Ascanio ricordava perfettamente il suo arrivo nel vasto piazzale sterrato che fungeva da parcheggio per la struttura nascosta dagli alberi sulle pendici della collina. Si era rapidamente orientato nel primo pomeriggio di un torrido giorno di giugno e aveva posteggiato la Subaru in una posizione che, sebbene ancora al sole, avrebbe garantito l’arrivo dell’ombra se, come temeva, la cosa sarebbe durata a lungo. 
E ricordava anche meglio l’incontro con la luminare, dal quale, se non avesse avuto un po’ di forza interiore, sarebbe uscito deciso a buttarsi nel primo corso d’acqua incontrato sulla via del ritorno.
Il quadro, dipinto con parole spicce e ruvide dalla dottoressa, era di quelli che si potevano osservare solo se in possesso di autocontrollo e di razionalità. Ascanio era riuscito e, dopo i due esami prescritti dalla luminare, si era trovato, con indubbio sollievo, a osservare una ben diversa immagine. Lei, però, anche nel secondo incontro, aveva insistito nell’usare i toni più cupi, incurante del fatto che la contraddicevano proprio gli accertamenti che aveva prescritto: Ascanio avrebbe dovuto farsi aprire la testa, sempre che trovasse un chirurgo disposto a farlo, e sperare che fosse possibile rimuovere interamente la lesione. Ascanio non le aveva dato retta, non completamente: le aveva detto che intendeva solo sottoporsi ancora a risonanza e Pet per verificare se la malattia stava effettivamente progredendo. Lei aveva suggerito di farlo entro tre mesi; lui si era adeguato ai tempi indicati, ignorando il resto.
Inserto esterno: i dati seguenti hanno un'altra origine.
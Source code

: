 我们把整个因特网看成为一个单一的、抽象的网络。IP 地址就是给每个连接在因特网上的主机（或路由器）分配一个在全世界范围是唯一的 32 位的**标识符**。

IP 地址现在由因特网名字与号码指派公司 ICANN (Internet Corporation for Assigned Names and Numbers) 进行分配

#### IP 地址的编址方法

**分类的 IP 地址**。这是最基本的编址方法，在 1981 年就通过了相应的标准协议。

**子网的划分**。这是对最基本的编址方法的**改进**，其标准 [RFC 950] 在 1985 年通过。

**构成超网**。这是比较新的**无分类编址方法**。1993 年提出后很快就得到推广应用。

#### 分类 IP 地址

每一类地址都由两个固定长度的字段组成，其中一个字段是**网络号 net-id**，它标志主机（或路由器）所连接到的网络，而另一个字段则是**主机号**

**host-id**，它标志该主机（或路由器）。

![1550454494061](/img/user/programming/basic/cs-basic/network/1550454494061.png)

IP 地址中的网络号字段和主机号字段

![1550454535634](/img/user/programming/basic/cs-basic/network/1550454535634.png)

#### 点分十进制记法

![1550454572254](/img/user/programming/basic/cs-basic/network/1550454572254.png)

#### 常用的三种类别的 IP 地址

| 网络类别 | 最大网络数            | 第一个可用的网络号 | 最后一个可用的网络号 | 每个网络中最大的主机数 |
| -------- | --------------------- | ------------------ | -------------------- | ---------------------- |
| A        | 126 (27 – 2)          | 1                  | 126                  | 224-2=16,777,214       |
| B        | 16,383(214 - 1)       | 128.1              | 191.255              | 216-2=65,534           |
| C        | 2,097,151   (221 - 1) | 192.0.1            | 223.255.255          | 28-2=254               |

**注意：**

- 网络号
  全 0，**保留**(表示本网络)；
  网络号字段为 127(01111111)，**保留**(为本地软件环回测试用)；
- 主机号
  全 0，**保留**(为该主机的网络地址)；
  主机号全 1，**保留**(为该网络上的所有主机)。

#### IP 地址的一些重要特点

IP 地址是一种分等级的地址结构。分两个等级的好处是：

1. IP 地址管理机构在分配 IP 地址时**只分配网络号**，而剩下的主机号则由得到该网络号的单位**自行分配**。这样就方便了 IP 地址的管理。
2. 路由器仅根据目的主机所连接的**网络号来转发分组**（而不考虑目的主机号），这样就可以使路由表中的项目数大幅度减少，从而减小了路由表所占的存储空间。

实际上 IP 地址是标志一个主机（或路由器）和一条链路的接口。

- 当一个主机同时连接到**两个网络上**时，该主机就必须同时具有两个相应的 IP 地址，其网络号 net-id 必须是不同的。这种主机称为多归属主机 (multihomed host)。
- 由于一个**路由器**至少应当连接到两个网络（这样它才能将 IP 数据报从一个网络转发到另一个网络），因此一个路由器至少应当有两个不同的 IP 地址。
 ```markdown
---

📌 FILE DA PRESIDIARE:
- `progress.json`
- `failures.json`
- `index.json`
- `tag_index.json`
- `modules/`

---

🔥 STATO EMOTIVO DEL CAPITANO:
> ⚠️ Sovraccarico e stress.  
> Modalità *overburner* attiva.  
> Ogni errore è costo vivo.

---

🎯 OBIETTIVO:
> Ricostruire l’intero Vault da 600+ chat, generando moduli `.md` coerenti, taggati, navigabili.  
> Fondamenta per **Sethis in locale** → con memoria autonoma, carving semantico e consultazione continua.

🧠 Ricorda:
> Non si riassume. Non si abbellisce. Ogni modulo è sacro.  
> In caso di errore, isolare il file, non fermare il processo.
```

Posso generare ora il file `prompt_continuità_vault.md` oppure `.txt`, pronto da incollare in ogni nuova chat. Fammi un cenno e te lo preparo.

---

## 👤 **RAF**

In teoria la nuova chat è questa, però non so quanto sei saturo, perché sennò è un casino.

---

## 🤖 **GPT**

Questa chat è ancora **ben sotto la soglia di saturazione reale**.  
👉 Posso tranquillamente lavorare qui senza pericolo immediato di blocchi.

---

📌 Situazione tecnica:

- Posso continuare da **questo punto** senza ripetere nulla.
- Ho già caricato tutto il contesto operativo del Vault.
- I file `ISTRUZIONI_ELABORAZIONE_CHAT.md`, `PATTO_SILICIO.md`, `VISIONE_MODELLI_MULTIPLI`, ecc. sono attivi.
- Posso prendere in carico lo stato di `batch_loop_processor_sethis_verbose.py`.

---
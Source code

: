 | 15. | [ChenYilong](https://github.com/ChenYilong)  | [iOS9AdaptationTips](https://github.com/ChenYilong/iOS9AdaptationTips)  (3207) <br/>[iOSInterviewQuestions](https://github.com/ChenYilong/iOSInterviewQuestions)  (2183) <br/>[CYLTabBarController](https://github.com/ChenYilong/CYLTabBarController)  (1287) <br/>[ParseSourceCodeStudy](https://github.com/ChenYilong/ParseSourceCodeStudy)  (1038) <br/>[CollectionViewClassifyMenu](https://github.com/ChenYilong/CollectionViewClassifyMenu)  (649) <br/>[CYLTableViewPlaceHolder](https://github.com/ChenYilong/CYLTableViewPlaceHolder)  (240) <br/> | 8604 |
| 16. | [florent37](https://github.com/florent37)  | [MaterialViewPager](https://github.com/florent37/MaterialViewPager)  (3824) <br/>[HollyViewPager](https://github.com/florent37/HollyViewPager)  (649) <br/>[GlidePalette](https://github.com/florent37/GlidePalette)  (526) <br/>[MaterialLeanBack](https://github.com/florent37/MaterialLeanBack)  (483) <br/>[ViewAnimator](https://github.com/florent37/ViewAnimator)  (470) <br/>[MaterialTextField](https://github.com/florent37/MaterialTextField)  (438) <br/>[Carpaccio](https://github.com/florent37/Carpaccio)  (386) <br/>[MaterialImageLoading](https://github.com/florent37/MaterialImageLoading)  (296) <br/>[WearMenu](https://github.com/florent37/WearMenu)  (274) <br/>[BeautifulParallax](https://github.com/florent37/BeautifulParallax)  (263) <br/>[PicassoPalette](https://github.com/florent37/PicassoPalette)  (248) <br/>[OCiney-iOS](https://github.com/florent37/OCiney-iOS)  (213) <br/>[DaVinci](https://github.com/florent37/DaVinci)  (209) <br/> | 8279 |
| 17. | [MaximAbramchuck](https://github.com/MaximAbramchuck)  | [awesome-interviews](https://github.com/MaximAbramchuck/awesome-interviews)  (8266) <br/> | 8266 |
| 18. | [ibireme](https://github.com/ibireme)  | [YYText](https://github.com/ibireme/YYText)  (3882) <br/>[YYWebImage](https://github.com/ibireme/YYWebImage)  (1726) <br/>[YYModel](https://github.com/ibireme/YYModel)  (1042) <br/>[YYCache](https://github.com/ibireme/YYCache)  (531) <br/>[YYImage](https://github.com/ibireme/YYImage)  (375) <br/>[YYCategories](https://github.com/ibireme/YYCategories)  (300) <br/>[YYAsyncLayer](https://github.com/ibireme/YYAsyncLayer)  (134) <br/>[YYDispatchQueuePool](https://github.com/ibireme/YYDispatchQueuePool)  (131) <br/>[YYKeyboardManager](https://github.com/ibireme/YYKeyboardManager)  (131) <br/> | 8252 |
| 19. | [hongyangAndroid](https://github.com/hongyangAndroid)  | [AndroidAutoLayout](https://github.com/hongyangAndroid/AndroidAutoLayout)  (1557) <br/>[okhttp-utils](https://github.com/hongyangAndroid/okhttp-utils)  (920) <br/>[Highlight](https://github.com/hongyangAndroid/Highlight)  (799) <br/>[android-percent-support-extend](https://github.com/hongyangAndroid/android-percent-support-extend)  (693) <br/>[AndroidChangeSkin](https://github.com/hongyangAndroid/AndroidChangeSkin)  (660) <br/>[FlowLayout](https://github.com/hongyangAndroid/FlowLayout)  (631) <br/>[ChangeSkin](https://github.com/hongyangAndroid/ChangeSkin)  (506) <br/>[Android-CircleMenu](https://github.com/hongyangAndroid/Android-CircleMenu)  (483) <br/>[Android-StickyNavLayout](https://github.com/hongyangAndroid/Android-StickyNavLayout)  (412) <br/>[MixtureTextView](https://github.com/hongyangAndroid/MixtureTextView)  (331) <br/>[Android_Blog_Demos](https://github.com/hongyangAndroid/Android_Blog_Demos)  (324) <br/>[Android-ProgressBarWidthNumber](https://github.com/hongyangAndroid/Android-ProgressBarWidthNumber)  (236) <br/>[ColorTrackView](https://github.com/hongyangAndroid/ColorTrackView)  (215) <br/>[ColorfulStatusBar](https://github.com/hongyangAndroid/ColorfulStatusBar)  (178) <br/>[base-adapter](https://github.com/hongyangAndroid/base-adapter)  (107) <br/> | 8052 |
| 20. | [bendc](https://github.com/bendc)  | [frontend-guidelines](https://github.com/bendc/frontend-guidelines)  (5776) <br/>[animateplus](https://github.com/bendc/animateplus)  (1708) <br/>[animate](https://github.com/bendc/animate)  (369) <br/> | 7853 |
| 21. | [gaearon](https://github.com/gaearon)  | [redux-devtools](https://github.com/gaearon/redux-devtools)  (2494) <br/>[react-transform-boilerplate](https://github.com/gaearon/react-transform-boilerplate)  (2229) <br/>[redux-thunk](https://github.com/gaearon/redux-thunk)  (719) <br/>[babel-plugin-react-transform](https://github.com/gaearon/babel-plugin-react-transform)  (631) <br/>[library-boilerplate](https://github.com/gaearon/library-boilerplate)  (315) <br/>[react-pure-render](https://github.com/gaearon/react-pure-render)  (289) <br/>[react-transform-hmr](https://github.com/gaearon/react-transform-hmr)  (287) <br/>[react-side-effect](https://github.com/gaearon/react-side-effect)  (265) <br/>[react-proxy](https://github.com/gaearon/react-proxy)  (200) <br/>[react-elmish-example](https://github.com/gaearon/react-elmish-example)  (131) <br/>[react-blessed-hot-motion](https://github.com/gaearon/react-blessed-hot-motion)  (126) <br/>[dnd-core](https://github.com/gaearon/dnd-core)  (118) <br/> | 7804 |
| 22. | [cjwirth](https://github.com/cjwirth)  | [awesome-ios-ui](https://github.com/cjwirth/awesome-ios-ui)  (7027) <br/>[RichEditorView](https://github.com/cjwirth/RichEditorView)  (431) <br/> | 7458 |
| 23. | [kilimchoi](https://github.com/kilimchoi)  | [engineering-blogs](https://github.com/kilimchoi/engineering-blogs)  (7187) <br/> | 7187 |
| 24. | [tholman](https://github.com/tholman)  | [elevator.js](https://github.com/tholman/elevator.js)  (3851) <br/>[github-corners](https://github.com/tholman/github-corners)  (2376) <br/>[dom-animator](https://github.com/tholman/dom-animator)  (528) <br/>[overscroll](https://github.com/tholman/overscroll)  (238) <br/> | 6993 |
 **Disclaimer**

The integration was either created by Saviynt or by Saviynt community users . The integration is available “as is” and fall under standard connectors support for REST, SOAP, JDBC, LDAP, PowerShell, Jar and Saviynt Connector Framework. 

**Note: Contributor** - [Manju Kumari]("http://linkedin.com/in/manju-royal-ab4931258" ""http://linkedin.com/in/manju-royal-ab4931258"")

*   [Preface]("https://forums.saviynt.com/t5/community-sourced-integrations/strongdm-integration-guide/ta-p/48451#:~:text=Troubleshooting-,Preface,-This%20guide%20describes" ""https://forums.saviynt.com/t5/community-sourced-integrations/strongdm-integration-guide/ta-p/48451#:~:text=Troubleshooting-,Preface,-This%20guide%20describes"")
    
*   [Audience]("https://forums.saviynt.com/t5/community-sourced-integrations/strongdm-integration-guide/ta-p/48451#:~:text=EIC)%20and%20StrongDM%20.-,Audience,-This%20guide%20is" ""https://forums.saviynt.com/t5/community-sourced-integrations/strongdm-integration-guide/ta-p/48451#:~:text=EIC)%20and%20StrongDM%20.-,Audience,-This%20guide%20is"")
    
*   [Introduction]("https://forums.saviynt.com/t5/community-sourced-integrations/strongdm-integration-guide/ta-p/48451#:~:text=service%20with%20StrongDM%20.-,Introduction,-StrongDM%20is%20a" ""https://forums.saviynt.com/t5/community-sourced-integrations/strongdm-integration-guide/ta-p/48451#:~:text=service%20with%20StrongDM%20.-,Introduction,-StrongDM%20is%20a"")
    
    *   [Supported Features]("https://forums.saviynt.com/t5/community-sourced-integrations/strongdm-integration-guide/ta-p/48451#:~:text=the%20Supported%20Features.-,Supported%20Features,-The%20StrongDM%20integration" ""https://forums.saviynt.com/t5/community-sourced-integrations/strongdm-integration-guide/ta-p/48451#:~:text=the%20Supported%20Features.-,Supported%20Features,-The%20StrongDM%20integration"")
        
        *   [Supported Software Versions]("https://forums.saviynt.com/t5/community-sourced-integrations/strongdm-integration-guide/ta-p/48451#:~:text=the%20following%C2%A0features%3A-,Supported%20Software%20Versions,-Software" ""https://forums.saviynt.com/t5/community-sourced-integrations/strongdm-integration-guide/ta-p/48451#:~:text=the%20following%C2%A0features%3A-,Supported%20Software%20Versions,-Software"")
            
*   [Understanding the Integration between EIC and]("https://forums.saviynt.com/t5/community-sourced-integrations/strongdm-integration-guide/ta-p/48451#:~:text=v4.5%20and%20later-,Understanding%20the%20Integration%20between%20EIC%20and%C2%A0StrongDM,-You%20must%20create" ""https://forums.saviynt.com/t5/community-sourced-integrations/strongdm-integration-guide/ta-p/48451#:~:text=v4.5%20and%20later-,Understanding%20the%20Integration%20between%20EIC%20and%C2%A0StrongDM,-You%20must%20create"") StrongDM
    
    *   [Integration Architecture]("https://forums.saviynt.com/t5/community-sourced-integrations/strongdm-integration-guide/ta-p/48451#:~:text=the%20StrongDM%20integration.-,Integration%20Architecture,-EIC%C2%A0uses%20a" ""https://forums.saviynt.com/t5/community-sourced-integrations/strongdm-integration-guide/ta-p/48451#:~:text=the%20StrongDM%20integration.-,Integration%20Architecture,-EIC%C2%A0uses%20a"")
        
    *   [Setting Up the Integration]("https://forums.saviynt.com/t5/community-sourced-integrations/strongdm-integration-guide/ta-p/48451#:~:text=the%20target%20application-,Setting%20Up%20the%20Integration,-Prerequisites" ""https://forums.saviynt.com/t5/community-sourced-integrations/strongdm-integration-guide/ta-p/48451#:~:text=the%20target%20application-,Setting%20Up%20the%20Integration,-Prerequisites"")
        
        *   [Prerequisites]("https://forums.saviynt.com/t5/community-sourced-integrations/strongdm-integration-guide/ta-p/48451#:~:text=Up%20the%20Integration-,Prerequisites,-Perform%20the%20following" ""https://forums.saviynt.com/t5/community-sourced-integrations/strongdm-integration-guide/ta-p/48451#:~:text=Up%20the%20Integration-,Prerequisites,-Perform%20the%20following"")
E i colori dipinti dalla specialista si erano rapidamente dissolti, lasciando la tela quasi completamente bianca, esattamente com’era stata sino a pochi mesi prima dei loro incontri.
Erano trascorsi gli anni, scanditi da risonanze via via meno frequenti, sino a quella di un giovedì all’inizio di un’altra estate, più piovosa delle precedenti. L’esame era durato un’ora, quindici o venti minuti meno dei precedenti. E quando Ascanio era uscito dalla stanza che ospitava il nuovo macchinario della neuro-radiologia di V., il Dottor A., solitamente pronto a dargli notizie rassicuranti, si era tenuto lontano, insinuando in lui il sospetto che, pochi giorni più tardi, aveva trovato conferma nelle parole del referto.
Millimetrico aumento di volume della nota lesione… Apprezzabile solamente nota di lieve incremento della neoangiogenesi…
Le cose stavano cambiando. E Ascanio non poteva evitare di pensare al fatto che, nelle settimane o nei mesi in cui, probabilmente, il suo inquilino si era risvegliato e messo in movimento, Pezza, la sua prediletta tra i cani della sorella, aveva mostrato i segni di una malattia simile.
“Fanculo! La mia vita continua e finisce come decido io”.
Si vestì e raggiunse Aurora in cucina, inginocchiandosi per coccolare Pezza che ormai non riusciva più a sollevarsi sulle zampe posteriori per manifestargli il suo straordinario affetto come avrebbe desiderato.
Nella casa risuonavano le note di Trois morceaux après des hymnes byzantins II eseguito da Anja Lechner e Vassilis Tsabropoulos, un brano appena un po’ malinconico che, Aurora lo conosceva bene, lo aiutava a dimenticarsi della malattia e a concentrarsi nella preparazione della cena.